Provided entries:
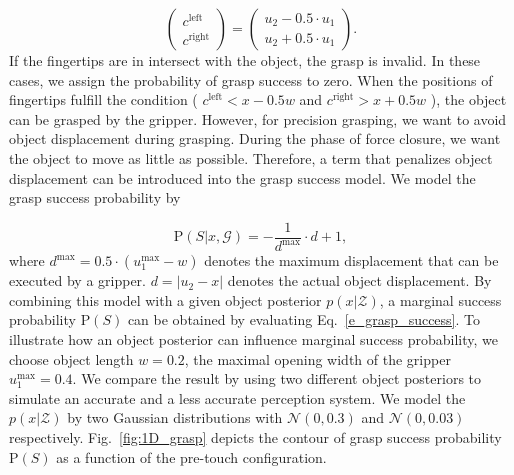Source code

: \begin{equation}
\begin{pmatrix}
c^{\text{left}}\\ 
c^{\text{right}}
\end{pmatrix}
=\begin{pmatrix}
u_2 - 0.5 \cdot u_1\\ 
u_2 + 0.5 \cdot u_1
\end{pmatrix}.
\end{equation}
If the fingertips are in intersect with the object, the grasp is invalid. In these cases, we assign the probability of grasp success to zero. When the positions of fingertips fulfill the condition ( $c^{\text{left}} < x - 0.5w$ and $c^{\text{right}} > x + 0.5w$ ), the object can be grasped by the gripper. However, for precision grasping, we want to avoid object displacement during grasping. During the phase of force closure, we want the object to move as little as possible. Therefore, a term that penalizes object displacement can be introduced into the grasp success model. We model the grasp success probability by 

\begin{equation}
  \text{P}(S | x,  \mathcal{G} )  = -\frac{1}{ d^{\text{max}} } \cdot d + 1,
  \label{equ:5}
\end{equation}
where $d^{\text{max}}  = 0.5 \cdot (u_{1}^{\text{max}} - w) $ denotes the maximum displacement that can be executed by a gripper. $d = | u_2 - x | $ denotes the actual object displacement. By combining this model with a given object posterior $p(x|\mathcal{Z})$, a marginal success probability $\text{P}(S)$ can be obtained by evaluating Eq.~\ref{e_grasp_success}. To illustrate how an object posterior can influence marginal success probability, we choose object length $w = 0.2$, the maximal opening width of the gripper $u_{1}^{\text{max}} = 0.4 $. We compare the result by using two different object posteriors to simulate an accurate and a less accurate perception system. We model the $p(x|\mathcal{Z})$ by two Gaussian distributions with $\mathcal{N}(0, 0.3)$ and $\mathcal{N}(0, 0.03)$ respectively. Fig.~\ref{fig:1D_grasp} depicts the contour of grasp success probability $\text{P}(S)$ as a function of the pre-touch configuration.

What you will do: Produce an exact copy of the records above, leaving out the pictures.

Expected answer:
Source code

: \begin{equation}
\begin{pmatrix}
c^{\text{left}}\\ 
c^{\text{right}}
\end{pmatrix}
=\begin{pmatrix}
u_2 - 0.5 \cdot u_1\\ 
u_2 + 0.5 \cdot u_1
\end{pmatrix}.
\end{equation}
If the fingertips are in intersect with the object, the grasp is invalid. In these cases, we assign the probability of grasp success to zero. When the positions of fingertips fulfill the condition ( $c^{\text{left}} < x - 0.5w$ and $c^{\text{right}} > x + 0.5w$ ), the object can be grasped by the gripper. However, for precision grasping, we want to avoid object displacement during grasping. During the phase of force closure, we want the object to move as little as possible. Therefore, a term that penalizes object displacement can be introduced into the grasp success model. We model the grasp success probability by 

\begin{equation}
  \text{P}(S | x,  \mathcal{G} )  = -\frac{1}{ d^{\text{max}} } \cdot d + 1,
  \label{equ:5}
\end{equation}
where $d^{\text{max}}  = 0.5 \cdot (u_{1}^{\text{max}} - w) $ denotes the maximum displacement that can be executed by a gripper. $d = | u_2 - x | $ denotes the actual object displacement. By combining this model with a given object posterior $p(x|\mathcal{Z})$, a marginal success probability $\text{P}(S)$ can be obtained by evaluating Eq.~\ref{e_grasp_success}. To illustrate how an object posterior can influence marginal success probability, we choose object length $w = 0.2$, the maximal opening width of the gripper $u_{1}^{\text{max}} = 0.4 $. We compare the result by using two different object posteriors to simulate an accurate and a less accurate perception system. We model the $p(x|\mathcal{Z})$ by two Gaussian distributions with $\mathcal{N}(0, 0.3)$ and $\mathcal{N}(0, 0.03)$ respectively. Fig.~\ref{fig:1D_grasp} depicts the contour of grasp success probability $\text{P}(S)$ as a function of the pre-touch configuration.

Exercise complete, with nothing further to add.